Vrchlický, Jaroslav°
VRCHLICKÝ, JAROSLAV°
VRCHLICKÝ, JAROSLAV °, pseudonym of Emil Frída (1853–1912), Czech poet, playwright, and translator. Vrchlický was born in Louny, Bohemia. The most prolific and perhaps the greatest Czech writer of the 19th century, he wrote more than 160 books, and was professor of literature at the Czech University of Prague. Vrchlický was interested in Judaism and Jewish literature (Torah, Talmud) from his earliest years; at least a hundred of his poems and three of his plays are based on Jewish themes.
One of Vrchlický's greatest works is his dramatic 400-page poem Bar Kochba (1897). This was translated into German, as was his comedy Rabínská moudrost ("Rabbinic Wisdom," 1886), based on the life of R. *Judah Loew of Prague. Samson is the hero of a dramatic Trilogie o Simsonovi (1901), one part of which was set to music by J.B. Foerster.

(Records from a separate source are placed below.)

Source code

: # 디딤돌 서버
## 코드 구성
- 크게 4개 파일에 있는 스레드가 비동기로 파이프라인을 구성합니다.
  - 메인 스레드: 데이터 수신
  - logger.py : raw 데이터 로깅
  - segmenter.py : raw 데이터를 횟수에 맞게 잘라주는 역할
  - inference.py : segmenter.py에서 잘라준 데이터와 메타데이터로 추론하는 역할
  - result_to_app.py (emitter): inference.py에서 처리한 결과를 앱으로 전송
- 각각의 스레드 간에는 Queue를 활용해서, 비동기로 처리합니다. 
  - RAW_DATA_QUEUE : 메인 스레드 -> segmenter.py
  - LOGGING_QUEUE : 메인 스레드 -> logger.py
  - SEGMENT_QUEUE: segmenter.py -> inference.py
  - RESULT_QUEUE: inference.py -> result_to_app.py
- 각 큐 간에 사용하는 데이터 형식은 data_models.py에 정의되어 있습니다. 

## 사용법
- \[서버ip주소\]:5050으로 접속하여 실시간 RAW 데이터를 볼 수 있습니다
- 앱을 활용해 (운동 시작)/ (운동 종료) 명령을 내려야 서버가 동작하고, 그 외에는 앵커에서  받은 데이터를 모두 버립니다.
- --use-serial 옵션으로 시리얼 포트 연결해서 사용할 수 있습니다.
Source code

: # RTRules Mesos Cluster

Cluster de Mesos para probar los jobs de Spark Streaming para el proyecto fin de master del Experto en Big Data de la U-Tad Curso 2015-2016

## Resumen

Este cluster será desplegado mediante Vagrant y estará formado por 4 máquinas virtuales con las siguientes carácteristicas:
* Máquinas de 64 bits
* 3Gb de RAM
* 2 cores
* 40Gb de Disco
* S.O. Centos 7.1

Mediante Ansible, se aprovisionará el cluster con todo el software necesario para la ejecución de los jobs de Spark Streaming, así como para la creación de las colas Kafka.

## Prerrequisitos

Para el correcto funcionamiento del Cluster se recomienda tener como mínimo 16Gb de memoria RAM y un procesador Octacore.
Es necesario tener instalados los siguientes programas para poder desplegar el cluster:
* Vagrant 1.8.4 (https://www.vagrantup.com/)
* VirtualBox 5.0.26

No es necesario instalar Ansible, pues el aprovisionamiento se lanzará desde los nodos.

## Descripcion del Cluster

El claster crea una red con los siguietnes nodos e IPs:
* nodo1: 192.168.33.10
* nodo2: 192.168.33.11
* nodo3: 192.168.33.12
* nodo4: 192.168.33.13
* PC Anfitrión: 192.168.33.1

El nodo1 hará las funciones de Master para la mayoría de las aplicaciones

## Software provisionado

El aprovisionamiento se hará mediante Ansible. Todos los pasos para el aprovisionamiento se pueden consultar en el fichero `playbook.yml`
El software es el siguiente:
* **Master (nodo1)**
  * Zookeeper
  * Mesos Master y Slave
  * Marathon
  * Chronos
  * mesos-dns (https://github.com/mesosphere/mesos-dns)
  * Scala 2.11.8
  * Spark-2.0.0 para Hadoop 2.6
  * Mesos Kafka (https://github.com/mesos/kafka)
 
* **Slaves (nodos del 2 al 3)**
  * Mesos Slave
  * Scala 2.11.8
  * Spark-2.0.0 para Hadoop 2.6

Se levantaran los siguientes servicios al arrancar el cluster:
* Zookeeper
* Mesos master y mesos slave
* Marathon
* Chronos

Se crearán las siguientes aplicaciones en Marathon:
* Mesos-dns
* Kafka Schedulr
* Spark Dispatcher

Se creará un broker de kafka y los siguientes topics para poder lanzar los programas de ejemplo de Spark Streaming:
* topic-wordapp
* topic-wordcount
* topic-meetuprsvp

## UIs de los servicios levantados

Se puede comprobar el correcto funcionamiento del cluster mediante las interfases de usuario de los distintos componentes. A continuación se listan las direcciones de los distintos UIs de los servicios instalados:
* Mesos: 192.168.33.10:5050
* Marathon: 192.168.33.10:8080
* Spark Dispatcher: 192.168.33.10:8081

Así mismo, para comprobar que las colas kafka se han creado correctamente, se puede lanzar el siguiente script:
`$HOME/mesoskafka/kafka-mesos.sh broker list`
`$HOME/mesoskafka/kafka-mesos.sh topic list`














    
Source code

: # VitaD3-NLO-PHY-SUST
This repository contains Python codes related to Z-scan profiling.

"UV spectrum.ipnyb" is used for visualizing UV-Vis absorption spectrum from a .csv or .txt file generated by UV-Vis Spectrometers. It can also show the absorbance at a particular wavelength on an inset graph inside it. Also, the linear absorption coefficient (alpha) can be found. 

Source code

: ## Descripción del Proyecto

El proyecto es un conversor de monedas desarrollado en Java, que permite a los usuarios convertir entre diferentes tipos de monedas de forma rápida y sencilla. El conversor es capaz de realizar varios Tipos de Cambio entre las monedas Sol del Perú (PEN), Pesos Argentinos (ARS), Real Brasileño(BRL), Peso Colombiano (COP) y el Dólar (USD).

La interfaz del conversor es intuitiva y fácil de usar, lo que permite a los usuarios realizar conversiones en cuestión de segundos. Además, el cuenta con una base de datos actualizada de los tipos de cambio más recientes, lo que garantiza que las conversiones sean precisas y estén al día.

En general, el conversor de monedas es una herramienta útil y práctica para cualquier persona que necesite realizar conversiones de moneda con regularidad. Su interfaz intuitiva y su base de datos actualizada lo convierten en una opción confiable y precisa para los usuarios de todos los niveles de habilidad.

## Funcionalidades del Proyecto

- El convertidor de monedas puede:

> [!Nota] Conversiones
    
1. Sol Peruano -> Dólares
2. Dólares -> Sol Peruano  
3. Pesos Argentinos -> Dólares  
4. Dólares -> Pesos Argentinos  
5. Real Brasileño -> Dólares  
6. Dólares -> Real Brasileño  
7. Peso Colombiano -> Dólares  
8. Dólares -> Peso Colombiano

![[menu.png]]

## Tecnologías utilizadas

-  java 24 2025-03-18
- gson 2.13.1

He translated many important poetic works from French, Italian, German, English, Spanish, and Portuguese into Czech. Vrchlický also translated into Czech many poems on Jewish themes by great foreign authors. In addition to *Byron's Hebrew Melodies, Vrchlický published translations of poems by *Judah Halevi and Ibn *Gabirol, and Morris *Rosenfeld's Songs of the Ghetto. To Rosenfeld he also dedicated two poems and an essay, Básník žargonu ("The Poet of Jargon," 1906). Vrchlický's Czech translations of the Hebrew poets were based on Selig Heller's German renderings, those from Rosenfeld's Yiddish on the English version by Leo Wiener. Vrchlický's Bar Kochba was translated into Hebrew by Abraham *Levinson. For a time, Vrchlický was a member of the Austrian parliament's Upper House. While practically all histories of Czech literature written before World War ii state that Vrchlický was of Jewish origin on his father's side, later studies reject this claim and the formerly accepted theory of Vrchlický's Jewishness seems now to be at least disputable.
bibliography:
F.X. Šalda, Duše a dílo (1913); F.V. Krejčí, Jaroslav Vrchlický (1913); Weingart, in: Sborník společnosti Jaroslava Vrchlického (1917); O. Donath, Židé a židovství v české literatuře 19. století (1923); P. Váša and A. Gregor, Katechismus dějin české literatury (1925). add. bibliography: A. Mikulášek et al., Literatura s hvězdou Davidovou, vol. 1 (1998); J. Hrabák, Dějiny české literatury iii (1961); Slovník českých spisovatelů (2000).